Statalist The Stata Listserver


[Date Prev][Date Next][Thread Prev][Thread Next][Date index][Thread index]

Re: st: basic programming tips


From   Scott Cunningham <[email protected]>
To   [email protected]
Subject   Re: st: basic programming tips
Date   Wed, 11 Oct 2006 14:29:16 -0400

For some reason, the first part of this email was cut off. It should have begun like this:

I am working with the National Longitudinal Survey of Youth 1997 (NLSY97). I suspect that I have some coding errors, and am going back over my code to find where they may be. The problem, I suspect, is due to the extensive tree-like branchings and skip patterns which cause respondents to move throughout a set of questions separately, before meeting back again later. These different paths will oftentimes cover the same or similar topics, but questions are worded slightly differently depending on earlier questions. This has made it difficult to keep track of everyone, and I think exposes a weakness in my programming, which is that I do not possess a good set of failsafes and checks and balances to ensure I am both keeping up with everyone, and secondly, not imputing the wrong information. I have 3 questions (mentioned in the previous email), as I'm trying not only to solve a specific issue, but more importantly, am wanting some tips and strategies from others who know how to work well with datasets that use such extensive skip patterns.
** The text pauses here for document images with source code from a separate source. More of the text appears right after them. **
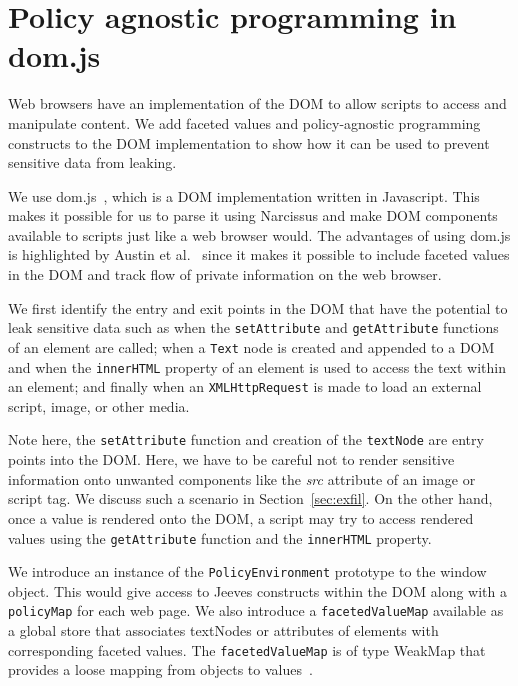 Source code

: \section{Policy agnostic programming in dom.js \label{sec:dom.js}}
Web browsers have an implementation of the DOM to allow scripts to
access and manipulate content. We add faceted values and policy-agnostic programming
constructs to the DOM implementation to show how it can be used to prevent
sensitive data from leaking.

We use dom.js~\cite{dom.js}, which is a DOM implementation written in Javascript.
This makes it possible for us to parse it using Narcissus and make DOM components
available to scripts just like a web browser would. The advantages of using dom.js
is highlighted by Austin et al.~\cite[Section 9.3]{TOPLAS} since it makes it possible
to include faceted values in the DOM and track flow of private information on the
web browser.

We first identify the entry and exit points in the DOM that have the potential
to leak sensitive data such as when the \texttt{setAttribute} and \texttt{getAttribute}
functions of an element are called; when a \texttt{Text} node is created
and appended to a DOM and when the \texttt{innerHTML} property of an element
is used to access the text within an element; and finally when an
\texttt{XMLHttpRequest} is made to load an external script, image, or other media.

Note here, the \texttt{setAttribute} function and creation of the \texttt{textNode}
are entry points into the DOM. Here, we have to be careful not to render sensitive
information onto unwanted components like the \textit{src} attribute of an image
or script tag. We discuss such a scenario in Section~\ref{sec:exfil}. On the
other hand, once a value is rendered onto the DOM, a script may try to access rendered
values using the \texttt{getAttribute} function and the \texttt{innerHTML} property.

We introduce an instance of the \texttt{PolicyEnvironment} prototype to the window
object. This would give access to Jeeves constructs within the DOM along with a
\texttt{policyMap} for each web page. We also introduce a \texttt{facetedValueMap}
available as a global store that associates textNodes or attributes of elements
with corresponding faceted values. The \texttt{facetedValueMap} is of
type WeakMap that provides a loose mapping from objects to values~\cite{WeakMap}.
On Oct 11, 2006, at 2:20 PM, Scott Cunningham wrote:


respondents questions about sexual behavior every year. The survey uses extensive skipping and branching requiring the researcher to search over the various branches and collect the information. I am trying to determine the proportion of people by sex, race and age in the survey who reportedly were sexually active ("sa") at any point in their life prior to the survey. Because of the fact that sometimes people do not receive a given question based on how they answered earlier questions or how they answered the same questions in a previous years, there are holes in my data. I have two questions.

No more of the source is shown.